Toronto, Ontario–(Newsfile Corp. – August 4, 2023) – Wellfield Technologies Inc. (TSXV: WFLD) (OTCQB: WFLDF) (FSE: K8D) (the “Company” or “Wellfield“) announces that it has closed the transactions contemplated by a definitive share exchange agreement dated August 3, 2023 (the “Share Exchange Agreement“) with Earth Corporation (“EarthCo“) and Bosonic, Inc. (“Bosonic“). Under the Share Exchange Agreement, Wellfield has acquired 517,100 common shares and 1,155,000 series B preferred shares in the capital of Bosonic (collectively, the “Purchased Shares“) from EarthCo. The Purchased Shares represent approximately a 9.7% interest in Bosonic on a fully diluted basis (the “Transaction“). In addition, the Company is pleased to announce that it has closed its two previously announced non-brokered private placement offerings for aggregate gross proceeds of USD$2,250,000.

Bosonic develops unique technology that facilitates the trading, clearance, and settlement of digital assets and digital asset securities, with a focus on eliminating counterparty credit and settlement risk on centralized exchanges.

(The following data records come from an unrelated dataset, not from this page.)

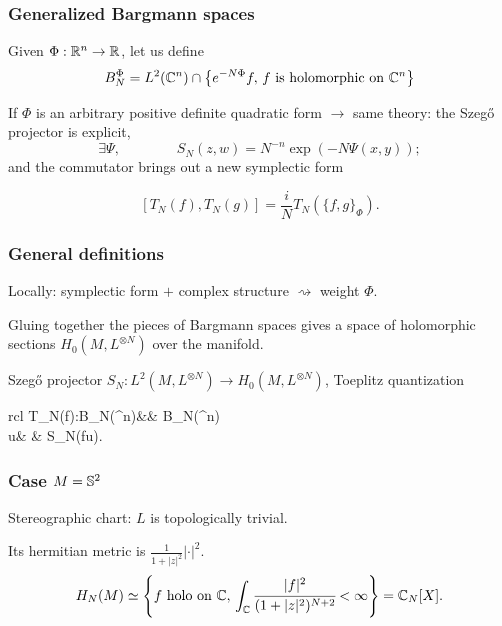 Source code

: \documentclass[mathserif]{beamer}
\begin{document}
\begin{frame}
 \frametitle{Generalized Bargmann spaces}
 Given $\Phi:\R^n\to \R$, let us define
    \[
     B_N^{\Phi}=L^2(\C^n)\cap\left\{e^{-N\Phi}f,\,f\text{ is
  holomorphic on $\C^n$}\right\}
    \]
    \vfill
    
    If $\Phi$ is an arbitrary positive definite quadratic form $\rightarrow$ same theory: 
    the Szeg\H{o} projector is explicit,
    \[
     \exists \Psi, \qquad \qquad S_N(z,w)=N^{-n}\exp(-N\Psi(x,y));
    \]
    and the commutator brings out a new symplectic form

    \[
     [T_N(f),T_N(g)]=\frac{i}{N}T_N(\{f,g\}_\Phi).
    \]
\end{frame}

\begin{frame}
 \frametitle{General definitions}
    Locally: symplectic form $+$ complex structure $\rightsquigarrow$ weight $\Phi$.
    
    \vfill
    
    Gluing together the pieces of Bargmann spaces gives a {\color{myorange} space of holomorphic sections} $H_0(M,L^{\otimes N})$ over the manifold.
    
    \vfill
    
    Szeg\H{o} projector $S_N:L^2(M,L^{\otimes N})\to H_0(M,L^{\otimes N})$, Toeplitz quantization
    \begin{center}
\begin{array}{rcl}
 		T_N(f):B_N(\C^n)&\to & B_N(\C^n)\\
		u& \mapsto& S_N(fu).
 		\end{array}
\end{center}
\end{frame}

\begin{frame}
  \frametitle{Case $M=\S^2$}
  Stereographic chart: $L$ is topologically trivial.

  \hspace{9.5em}Its hermitian metric is
  $\frac{1}{1+|z|^2}|\cdot|^2.$ \[H_N(M)\simeq \left\{f\text{ holo on $
        \C$},\,\int_{\C}\cfrac{|f|^2}{(1+|z|^2)^{N+2}}<\infty\right\}=\C_N[X].\]
\end{frame}
\end{document}
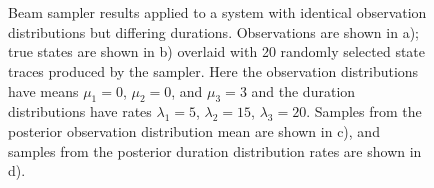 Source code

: 
\begin{figure}
     \\
     \\
    \caption{Beam sampler results applied to a system with identical observation distributions but differing durations. Observations are shown in a); true states are shown in b) overlaid with 20 randomly selected state traces produced by the sampler. Here the observation distributions have means $\mu_1 = 0$, $\mu_2 = 0$, and $\mu_3 = 3$ and the duration distributions have rates $\lambda_1 = 5$, $\lambda_2 = 15$, $\lambda_3 = 20$. Samples from the posterior observation distribution mean are shown in c), and samples from the posterior duration distribution rates are shown in d).}
    \label{fig:experiment2_results}
\end{figure}
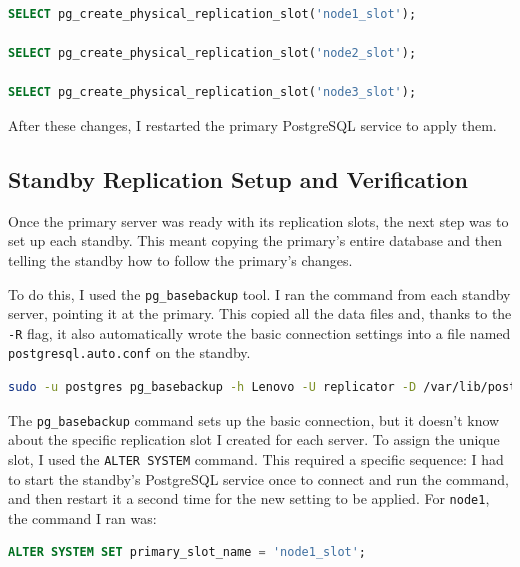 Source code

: \documentclass[conference]{IEEEtran}
\begin{document}
\begin{lstlisting}[language=sql, caption={Creating a dedicated replication slot for each standby on the Primary.}, label={lst:create_slots}]
SELECT pg_create_physical_replication_slot('node1_slot');

SELECT pg_create_physical_replication_slot('node2_slot');

SELECT pg_create_physical_replication_slot('node3_slot');

\end{lstlisting}

After these changes, I restarted the primary PostgreSQL service to apply them. 

\subsection{Standby Replication Setup and Verification}

Once the primary server was ready with its replication slots, the next step was to set up each standby. This meant copying the primary's entire database and then telling the standby how to follow the primary's changes.

To do this, I used the \texttt{pg\_basebackup} tool. I ran the command from each standby server, pointing it at the primary. This copied all the data files and, thanks to the \texttt{-R} flag, it also automatically wrote the basic connection settings into a file named \texttt{postgresql.auto.conf} on the standby.
\begin{lstlisting}[language=bash, caption={Cloning the primary database to a standby.}]
sudo -u postgres pg_basebackup -h Lenovo -U replicator -D /var/lib/postgresql/17/main -P -R -Xs
\end{lstlisting}

The \texttt{pg\_basebackup} command sets up the basic connection, but it doesn't know about the specific replication slot I created for each server. To assign the unique slot, I used the \texttt{ALTER SYSTEM} command. This required a specific sequence: I had to start the standby's PostgreSQL service once to connect and run the command, and then restart it a second time for the new setting to be applied. For \texttt{node1}, the command I ran was:
\begin{lstlisting}[language=sql, caption={Assigning the unique slot using ALTER SYSTEM on standby node1.}, label={lst:alter_system}]
ALTER SYSTEM SET primary_slot_name = 'node1_slot';
\end{lstlisting}
\end{document}
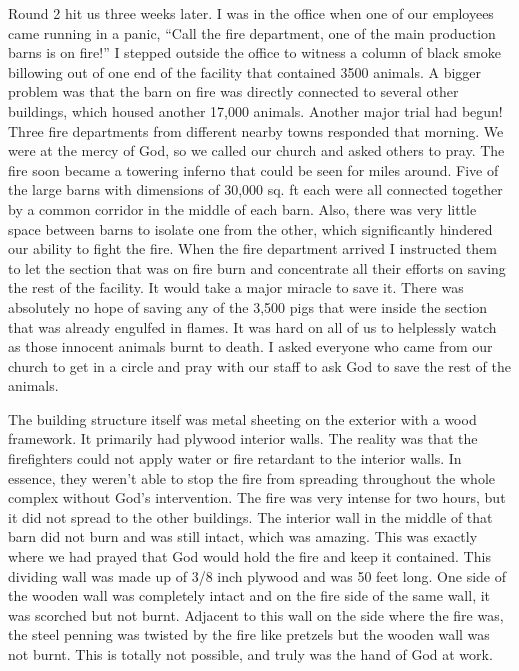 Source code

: \documentclass[twoside, 12pt]{book}
\begin{document}
Round 2 hit us three weeks later. I was in the office when one of our employees came running in a panic, “Call the fire department, one of the main production barns is on fire!” I stepped outside the office to witness a column of black smoke billowing out of one end of the facility that contained 3500 animals. A bigger problem was that the barn on fire was directly connected to several other buildings, which housed another 17,000 animals. Another major trial had begun! Three fire departments from different nearby towns responded that morning. We were at the mercy of God, so we called our church and asked others to pray. The fire soon became a towering inferno that could be seen for miles around. Five of the large barns with dimensions of 30,000 sq. ft each were all connected together by a common corridor in the middle of each barn. Also, there was very little space between barns to isolate one from the other, which significantly hindered our ability to fight the fire. When the fire department arrived I instructed them to let the section that was on fire burn and concentrate all their efforts on saving the rest of the facility. It would take a major miracle to save it. There was absolutely no hope of saving any of the 3,500 pigs that were inside the section that was already engulfed in flames. It was hard on all of us to helplessly watch as those innocent animals burnt to death. I asked everyone who came from our church to get in a circle and pray with our staff to ask God to save the rest of the animals.

The building structure itself was metal sheeting on the exterior with a wood framework. It primarily had plywood interior walls. The reality was that the firefighters could not apply water or fire retardant to the interior walls. In essence, they weren’t able to stop the fire from spreading throughout the whole complex without God's intervention. The fire was very intense for two hours, but it did not spread to the other buildings. The interior wall in the middle of that barn did not burn and was still intact, which was amazing. This was exactly where we had prayed that God would hold the fire and keep it contained. This dividing wall was made up of 3/8 inch plywood and was 50 feet long. One side of the wooden wall was completely intact and on the fire side of the same wall, it was scorched but not burnt. Adjacent to this wall on the side where the fire was, the steel penning was twisted by the fire like pretzels but the wooden wall was not burnt. This is totally not possible, and truly was the hand of God at work.
\end{document}
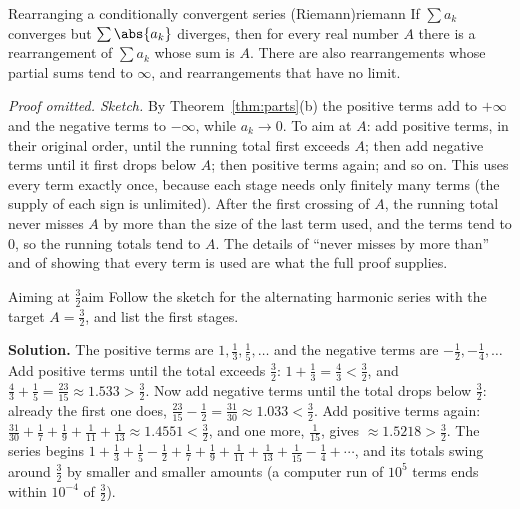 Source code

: \documentclass[11pt]{article}
\begin{document}
\begin{thm}{Rearranging a conditionally convergent series (Riemann)}{riemann}
If $\sum a_k$ converges but $\sum\abs{a_k}$ diverges, then for every real number $A$ there is a rearrangement of $\sum a_k$ whose sum is $A$. There are also rearrangements whose partial sums tend to $\infty$, and rearrangements that have no limit.
\end{thm}
\emph{Proof omitted. Sketch.} By Theorem~\ref{thm:parts}(b) the positive terms add to $+\infty$ and the negative terms to $-\infty$, while $a_k\to0$. To aim at $A$: add positive terms, in their original order, until the running total first exceeds $A$; then add negative terms until it first drops below $A$; then positive terms again; and so on. This uses every term exactly once, because each stage needs only finitely many terms (the supply of each sign is unlimited). After the first crossing of $A$, the running total never misses $A$ by more than the size of the last term used, and the terms tend to $0$, so the running totals tend to $A$. The details of ``never misses by more than'' and of showing that every term is used are what the full proof supplies.

\begin{exmp}{Aiming at $\frac32$}{aim}
Follow the sketch for the alternating harmonic series with the target $A=\frac32$, and list the first stages.

\textbf{Solution.} The positive terms are $1,\frac13,\frac15,\dots$ and the negative terms are $-\frac12,-\frac14,\dots$ Add positive terms until the total exceeds $\frac32$: $1+\frac13=\frac43<\frac32$, and $\frac43+\frac15=\frac{23}{15}\approx1.533>\frac32$. Now add negative terms until the total drops below $\frac32$: already the first one does, $\frac{23}{15}-\frac12=\frac{31}{30}\approx1.033<\frac32$. Add positive terms again: $\frac{31}{30}+\frac17+\frac19+\frac1{11}+\frac1{13}\approx1.4551<\frac32$, and one more, $\frac1{15}$, gives $\approx1.5218>\frac32$. The series begins $1+\frac13+\frac15-\frac12+\frac17+\frac19+\frac1{11}+\frac1{13}+\frac1{15}-\frac14+\cdots$, and its totals swing around $\frac32$ by smaller and smaller amounts (a computer run of $10^5$ terms ends within $10^{-4}$ of $\frac32$).
\end{exmp}
\end{document}
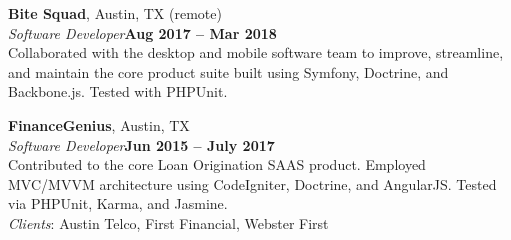 \documentclass[margin,line]{resume}
\begin{document}
\begin{resume}
\textbf{Bite Squad}, Austin, TX {\footnotesize (remote)}
\vspace{2mm}\\
\textsl{Software Developer}\hfill \textbf{Aug 2017 -- Mar 2018}\vspace{1mm}\\
Collaborated with the desktop and mobile software team to improve, streamline, and maintain the core product suite built using Symfony, Doctrine, and Backbone.js. Tested with PHPUnit.

\textbf{FinanceGenius}, Austin, TX
\vspace{2mm}\\
\textsl{Software Developer}\hfill \textbf{Jun 2015 -- July 2017}\vspace{1mm}\\
Contributed to the core Loan Origination SAAS product. Employed MVC/MVVM architecture using CodeIgniter, Doctrine, and AngularJS. Tested via PHPUnit, Karma, and Jasmine.\vspace{1mm}\\
\textsl{Clients}: {\small Austin Telco, First Financial, Webster First}


\end{resume}
\end{document}
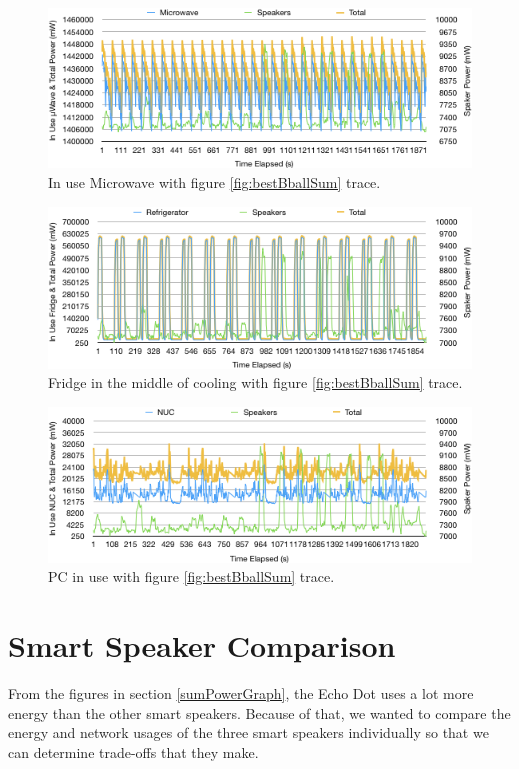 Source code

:\begin{figure}[H]
  \centering
  \includegraphics[width=1\textwidth]{figures/uWaveInUse.png}
  \caption{In use Microwave with figure \ref{fig:bestBballSum} trace.}
  \label{fig:uWaveInUse}
\end{figure}

\begin{figure}[H]
  \centering
  \includegraphics[width=1\textwidth]{figures/fridgeInUse.png}
  \caption{Fridge in the middle of cooling with figure \ref{fig:bestBballSum} trace.}
  \label{fig:fridgeInUse}
\end{figure}

\begin{figure}[H]
  \centering
  \includegraphics[width=1\textwidth]{figures/nucInUse.png}
  \caption{PC in use with figure \ref{fig:bestBballSum} trace.}
  \label{fig:nucInUse}
\end{figure}

\section{Smart Speaker Comparison}
\label{smartSpeakerComparisonSection}
From the figures in section \ref{sumPowerGraph}, the Echo Dot uses a lot more energy than the other smart speakers. Because of that, we wanted to compare the energy and network usages of the three smart speakers individually so that we can determine trade-offs that they make.


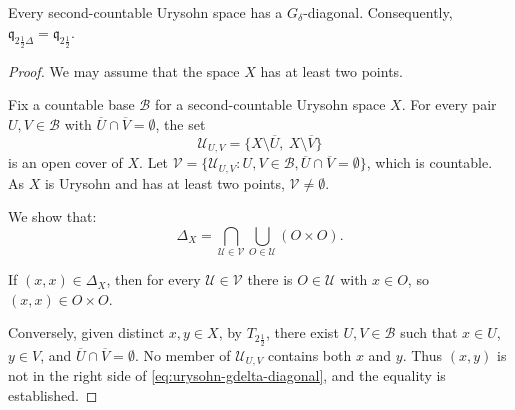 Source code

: \begin{lemma}\label{lem:second-countable-urysohn-gdelta-diagonal}
Every second-countable Urysohn space has a $G_\delta$-diagonal.
Consequently,
$\mathfrak q_{2\frac{1}{2}\Delta}=\mathfrak q_{2\frac{1}{2}}$.
\end{lemma}

\begin{proof}
We may assume that the space $X$ has at least two points.

Fix a countable base $\mathcal B$ for a second-countable Urysohn
space $X$. For every pair $U,V\in\mathcal B$ with
$\overline U\cap\overline V=\emptyset$, the set
\[
  \mathcal U_{U,V}=\{X\setminus\overline U,\ X\setminus\overline V\}
\]
is an open cover of $X$.
Let $\mathcal V=\{\mathcal U_{U,V}: U,V\in\mathcal B, \overline U\cap\overline V=\emptyset\}$, which is countable.
As $X$ is Urysohn and has at least two points, $\mathcal V\neq\emptyset$.

We show that:
\begin{equation}\label{eq:urysohn-gdelta-diagonal}
  \Delta_X=\bigcap_{\mathcal U\in\mathcal V}
    \bigcup_{O\in\mathcal U}(O\times O).
\end{equation}

If $(x,x)\in\Delta_X$, then for every $\mathcal U\in\mathcal V$ there is $O\in\mathcal U$ with $x\in O$, so $(x,x)\in O\times O$.

Conversely, given distinct $x,y\in X$, by $T_{2\frac{1}{2}}$, there exist $U,V\in\mathcal B$ such that $x\in U$, $y\in V$, and $\overline U\cap\overline V=\emptyset$. No member of $\mathcal U_{U,V}$ contains both $x$ and $y$.
Thus $(x, y)$ is not in the right side of \eqref{eq:urysohn-gdelta-diagonal}, and the equality is established.
\end{proof}
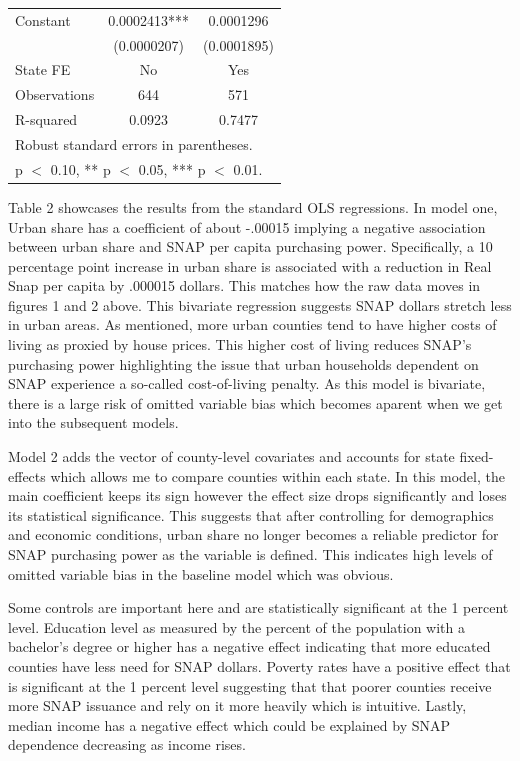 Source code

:\documentclass{article}
\begin{document}
\begin{table}[H]
\begin{tabular}{lcc}
Constant            & 0.0002413***     & 0.0001296        \\
                    & (0.0000207)      & (0.0001895)      \\[6pt]
\hline
State FE            & No               & Yes              \\
Observations        & 644              & 571              \\
R-squared           & 0.0923           & 0.7477           \\
\hline\hline
\multicolumn{3}{l}{\footnotesize Robust standard errors in parentheses.} \\
\multicolumn{3}{l}{\footnotesize * p $<$ 0.10, ** p $<$ 0.05, *** p $<$ 0.01.} \\
\end{tabular}
\end{table}

Table 2 showcases the results from the standard OLS regressions. In model one, Urban share has a coefficient of about -.00015 implying a negative association between urban share and SNAP per capita purchasing power. Specifically, a 10 percentage point increase in urban share is associated with a reduction in Real Snap per capita by .000015 dollars. This matches how the raw data moves in figures 1 and 2 above. This bivariate regression suggests SNAP dollars stretch less in urban areas. As mentioned, more urban counties tend to have higher costs of living as proxied by house prices. This higher cost of living reduces SNAP's purchasing power highlighting the issue that urban households dependent on SNAP experience a so-called cost-of-living penalty. As this model is bivariate, there is a large risk of omitted variable bias which becomes aparent when we get into the subsequent models.

Model 2 adds the vector of county-level covariates and accounts for state fixed-effects which allows me to compare counties within each state. In this model, the main coefficient keeps its sign however the effect size drops significantly and loses its statistical significance. This suggests that after controlling for demographics and economic conditions, urban share no longer becomes a reliable predictor for SNAP purchasing power as the variable is defined. This indicates high levels of omitted variable bias in the baseline model which was obvious.

Some controls are important here and are statistically significant at the 1 percent level. Education level as measured by the percent of the population with a bachelor's degree or higher has a negative effect indicating that more educated counties have less need for SNAP dollars. Poverty rates have a positive effect that is significant at the 1 percent level suggesting that that poorer counties receive more SNAP issuance and rely on it more heavily which is intuitive. Lastly, median income has a negative effect which could be explained by SNAP dependence decreasing as income rises.
\end{document}
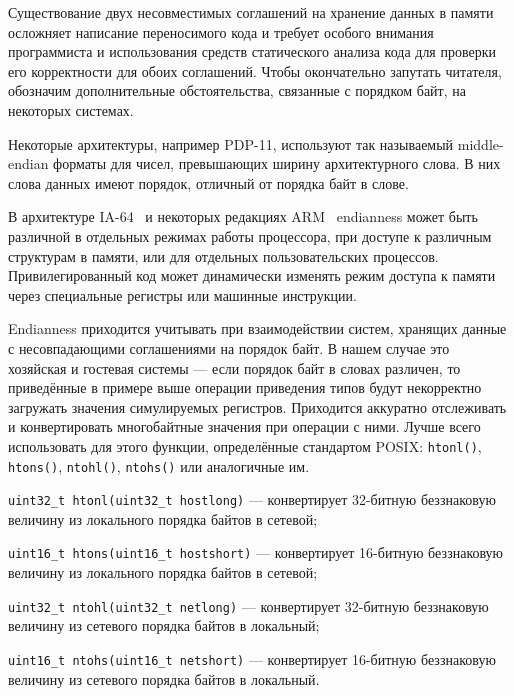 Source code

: Существование двух несовместимых соглашений на хранение данных в памяти осложняет написание переносимого кода и требует особого внимания программиста и использования средств статического анализа кода для проверки его корректности для обоих соглашений. Чтобы окончательно запутать читателя, обозначим дополнительные обстоятельства, связанные с порядком байт, на некоторых системах.

\begin{itemize*}
    \item Некоторые архитектуры, например PDP-11, используют так называемый middle-endian форматы для чисел, превышающих ширину архитектурного слова. В них слова данных имеют порядок, отличный от порядка байт в слове.
    \item В архитектуре IA-64~\cite{itanium-sdm} и некоторых редакциях ARM~\cite{arm-sdg} endianness может быть различной в отдельных режимах работы процессора, при доступе к различным структурам в памяти, или для отдельных пользовательских процессов. Привилегированный код может динамически изменять режим доступа к памяти через специальные регистры или машинные инструкции.
\end{itemize*}

Endianness приходится учитывать при взаимодействии систем, хранящих данные с несовпадающими соглашениями на порядок байт. В нашем случае это хозяйская и гостевая системы — если порядок байт в словах различен, то приведённые в примере выше операции приведения типов будут некорректно загружать значения симулируемых регистров. Приходится аккуратно отслеживать и конвертировать многобайтные значения при операции с ними. Лучше всего использовать для этого функции, определённые стандартом POSIX: \texttt{htonl()}, \texttt{htons()}, \texttt{ntohl()}, \texttt{ntohs()} или аналогичные им.

\begin{itemize*}
\item \texttt{uint32_t htonl(uint32_t hostlong)} — конвертирует 32-битную беззнаковую величину из локального порядка байтов в сетевой;
\item \texttt{uint16_t htons(uint16_t hostshort)} — конвертирует 16-битную беззнаковую величину из локального порядка байтов в сетевой;
\item \texttt{uint32_t ntohl(uint32_t netlong)} — конвертирует 32-битную беззнаковую величину из сетевого порядка байтов в локальный;
\item \texttt{uint16_t ntohs(uint16_t netshort)} — конвертирует 16-битную беззнаковую величину из сетевого порядка байтов в локальный.
\end{itemize*}

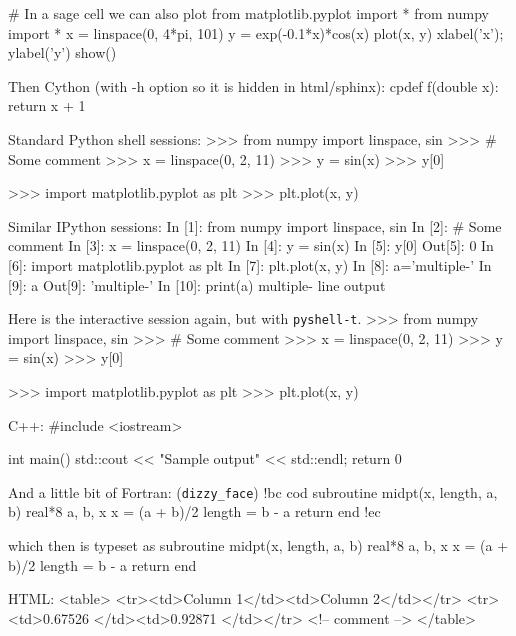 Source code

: \documentclass[%
oneside,                 %
final,                   %
10pt]{article}
\theoremstyle{definition}
\begin{document}
# In a sage cell we can also plot
from matplotlib.pyplot import *
from numpy import *
x = linspace(0, 4*pi, 101)
y = exp(-0.1*x)*cos(x)
plot(x, y)
xlabel('x'); ylabel('y')
show()

\epypro

Then Cython (with -h option so it is hidden in html/sphinx):
\bcycod
cpdef f(double x):
    return x + 1

\ecycod

Standard Python shell sessions:
\bpyshell
>>> from numpy import linspace, sin
>>> # Some comment
>>> x = linspace(0, 2, 11)
>>> y = sin(x)
>>> y[0]

>>> import matplotlib.pyplot as plt
>>> plt.plot(x, y)

\epyshell

Similar IPython sessions:
\bipy
In [1]: from numpy import linspace, sin
In [2]: # Some comment
In [3]: x = linspace(0, 2, 11)
In [4]: y = sin(x)
In [5]: y[0]
Out[5]: 0
In [6]: import matplotlib.pyplot as plt
In [7]: plt.plot(x, y)
In [8]: a='multiple-\nline\noutput'
In [9]: a
Out[9]: 'multiple-\nline\noutput'
In [10]: print(a)
multiple-
line
output

\eipy

Here is the interactive session again, but with \texttt{pyshell-t}.
\bpyshell
>>> from numpy import linspace, sin
>>> # Some comment
>>> x = linspace(0, 2, 11)
>>> y = sin(x)
>>> y[0]

>>> import matplotlib.pyplot as plt
>>> plt.plot(x, y)

\epyshell

C++:
\bcpppro
#include <iostream>

int main()
{
   std::cout << "Sample output" << std::endl;
   return 0
}

\ecpppro

And a little bit of Fortran: (\Verb!dizzy_face!)
\bdo
!bc cod
      subroutine midpt(x, length, a, b)
      real*8 a, b, x
      x = (a + b)/2
      length = b - a
      return
      end
!ec

\edo

which then is typeset as
\bcod
      subroutine midpt(x, length, a, b)
      real*8 a, b, x
      x = (a + b)/2
      length = b - a
      return
      end

\ecod

HTML:
\bhtmlcod
<table>
<tr><td>Column 1</td><td>Column 2</td></tr>
<tr><td>0.67526 </td><td>0.92871 </td></tr>
<!-- comment -->
</table>
\end{document}
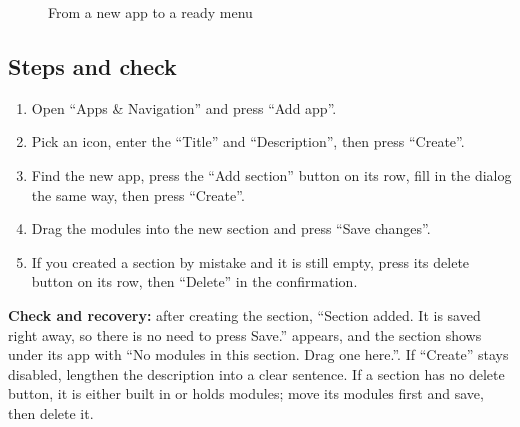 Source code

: \begin{figure}[H]
\centering
{}
\rclegend
\caption{From a new app to a ready menu}
\label{fig:builder-navigation-apps-sections-flow}
\end{figure}

\subsection{Steps and check}
\begin{enumerate}
\item Open “Apps \& Navigation” and press “Add app”.
\item Pick an icon, enter the “Title” and “Description”, then press “Create”.
\item Find the new app, press the “Add section” button on its row, fill in the dialog the same way, then press “Create”.
\item Drag the modules into the new section and press “Save changes”.
\item If you created a section by mistake and it is still empty, press its delete button on its row, then “Delete” in the confirmation.
\end{enumerate}

\textbf{Check and recovery:} after creating the section, “Section added. It is saved right away, so there is no need to press Save.” appears, and the section shows under its app with “No modules in this section. Drag one here.”. If “Create” stays disabled, lengthen the description into a clear sentence. If a section has no delete button, it is either built in or holds modules; move its modules first and save, then delete it.

\clearpage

Closing of the Transaction

Pursuant to the Share Exchange Agreement, the Company acquired the Purchased Shares from EarthCo in consideration of the issuance of 17,250,000 common shares in the capital of the Company (“Common Shares“) to EarthCo at a deemed price of $0.195 per Common Share. EarthCo has also (i) subscribed for USD$350,000 of Units (as defined below) pursuant to the Convertible Debenture Offering (as defined below), and (ii) advanced a loan in the amount of USD$1,250,000 to the Company, in consideration for the issuance by the Company of a non-convertible debenture to EarthCo (the “Non-Convertible Debenture“). The Non-Convertible Debenture matures in two years, and bears interest at a rate of 8.2% per annum for the first 21 months and 16.4% per annum thereafter. Lastly, the Company and Bosonic have agreed to enter into good faith negotiations with respect to a licensing agreement between the Company and Bosonic (the “Licensing Agreement”) that the parties anticipate entering into by October 5, 2023 (the “Outside Date“). Wellfield has paid an initial deposit of USD$250,000 to Bosonic for the rights to negotiate the Licensing Agreement with Bosonic, which will either be applied towards royalty payments that will be payable by Wellfield under the Licensing Agreement, or will be forfeited to Bosonic if the parties do not execute the Licensing Agreement by the Outside Date.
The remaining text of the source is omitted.